Our conversation moved to the experiences of this war. Though Al-Quds hospital was not directly attacked this time and the doctors there had not seen evidence of injuries from white phosphorus, they described third degree burns and amputations caused from Israel’s “non-lethal” warning bombs and the many casualties from larger missiles fired from F16s financed by the United States. Bashar spoke of the difficulties of functioning as a medical service in a society under siege. Emergency medical technicians must improvise without basic supplies like gauze for the injured and enough body bags for the intake of casualties. Field medics and emergency medical technicians have limited contact with the hospitals because the blockade restricts them to having only insufficient analogue radios instead of modern digital communications technology. Al-Quds was running off of a gas generator due to the unstable supply of electricity. The hospital had just attained a three month buffer supply of basic medicines, all of which were depleted in the conflict. Abu Murad continued, “It is hard to even think clearly in these conditions. All 1.5 million Gazans are suffering from PTSD from this war.” The doctors were not excluded from his statement.

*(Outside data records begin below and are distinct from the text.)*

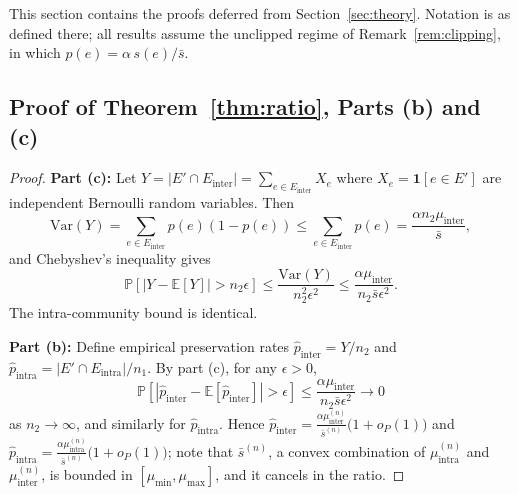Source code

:\documentclass[10pt,journal,compsoc]{IEEEtran}
\begin{document}
This section contains the proofs deferred from Section~\ref{sec:theory}. Notation is as defined there; all results assume the unclipped regime of Remark~\ref{rem:clipping}, in which $p(e) = \alpha\, s(e)/\bar{s}$.

\subsection*{Proof of Theorem~\ref{thm:ratio}, Parts (b) and (c)}

\begin{proof}
\textbf{Part (c):} Let $Y = |E' \cap E_{\text{inter}}| = \sum_{e \in E_{\text{inter}}} X_e$ where $X_e = \mathbf{1}[e \in E']$ are independent Bernoulli random variables.
Then
\begin{equation}
\text{Var}(Y) = \sum_{e \in E_{\text{inter}}} p(e)(1 - p(e)) \leq \sum_{e \in E_{\text{inter}}} p(e) = \frac{\alpha n_2 \mu_{\text{inter}}}{\bar{s}},
\end{equation}
and Chebyshev's inequality gives
\begin{equation}
\mathbb{P}[|Y - \mathbb{E}[Y]| > n_2 \epsilon] \leq \frac{\text{Var}(Y)}{n_2^2 \epsilon^2} \leq \frac{\alpha \mu_{\text{inter}}}{n_2 \bar{s} \epsilon^2}.
\end{equation}
The intra-community bound is identical.

\textbf{Part (b):} Define empirical preservation rates $\hat{p}_{\text{inter}} = Y/n_2$ and $\hat{p}_{\text{intra}} = |E' \cap E_{\text{intra}}|/n_1$.
By part (c), for any $\epsilon > 0$,
\begin{equation}
\mathbb{P}\left[|\hat{p}_{\text{inter}} - \mathbb{E}[\hat{p}_{\text{inter}}]| > \epsilon\right] \leq \frac{\alpha \mu_{\text{inter}}}{n_2 \bar{s} \epsilon^2} \to 0
\end{equation}
as $n_2 \to \infty$, and similarly for $\hat{p}_{\text{intra}}$.
Hence $\hat{p}_{\text{inter}} = \frac{\alpha \mu_{\text{inter}}^{(n)}}{\bar{s}^{(n)}}\bigl(1 + o_P(1)\bigr)$ and $\hat{p}_{\text{intra}} = \frac{\alpha \mu_{\text{intra}}^{(n)}}{\bar{s}^{(n)}}\bigl(1 + o_P(1)\bigr)$; note that $\bar{s}^{(n)}$, a convex combination of $\mu_{\text{intra}}^{(n)}$ and $\mu_{\text{inter}}^{(n)}$, is bounded in $[\mu_{\min}, \mu_{\max}]$, and it cancels in the ratio.


\end{proof}
\end{document}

Later that afternoon, we interviewed two young ambulance drivers, Shadi al Tayef and Aadl el Azbot. We asked them how they summoned the courage to carry on in this work during the recent war after ambulances were targeted in Operation Cast Lead. Shadi replied, “This war was not unfamiliar from the last. In the final days, the streets were empty. Everyone was waiting in their houses. We do it only because we care about saving the people. It is all for the people.” Aadl continues to drive ambulances and is not deterred even though he was previously injured by shrapnel when the Israelis fired upon a site for the second time after the emergency vehicles arrived. According to the drivers, the Israeli military had to be aware of the emergency medics’ presence, not only from the elaborate surveillance systems comprised of drones and hot-air balloons equipped with cameras, but also because they must first coordinate every rescue mission with the Red Cross which is in direct contact with the Israeli military. Ambulance workers have often been denied access to sites until it is too late to save the wounded, only to be fired upon after receiving clearance. “We are still suffering from trauma even up to this moment,” Aadl declared anxiously. The Red Crescent society does offer psychological services to its employees, but it hard to conceive that it can keep up with the level of need. Six ambulances were destroyed and seven workers were injured during the “Pillar of Cloud” conflict. “We must cope with the situation at work, but we are given space to be human and take time at home,” Shadi asserted.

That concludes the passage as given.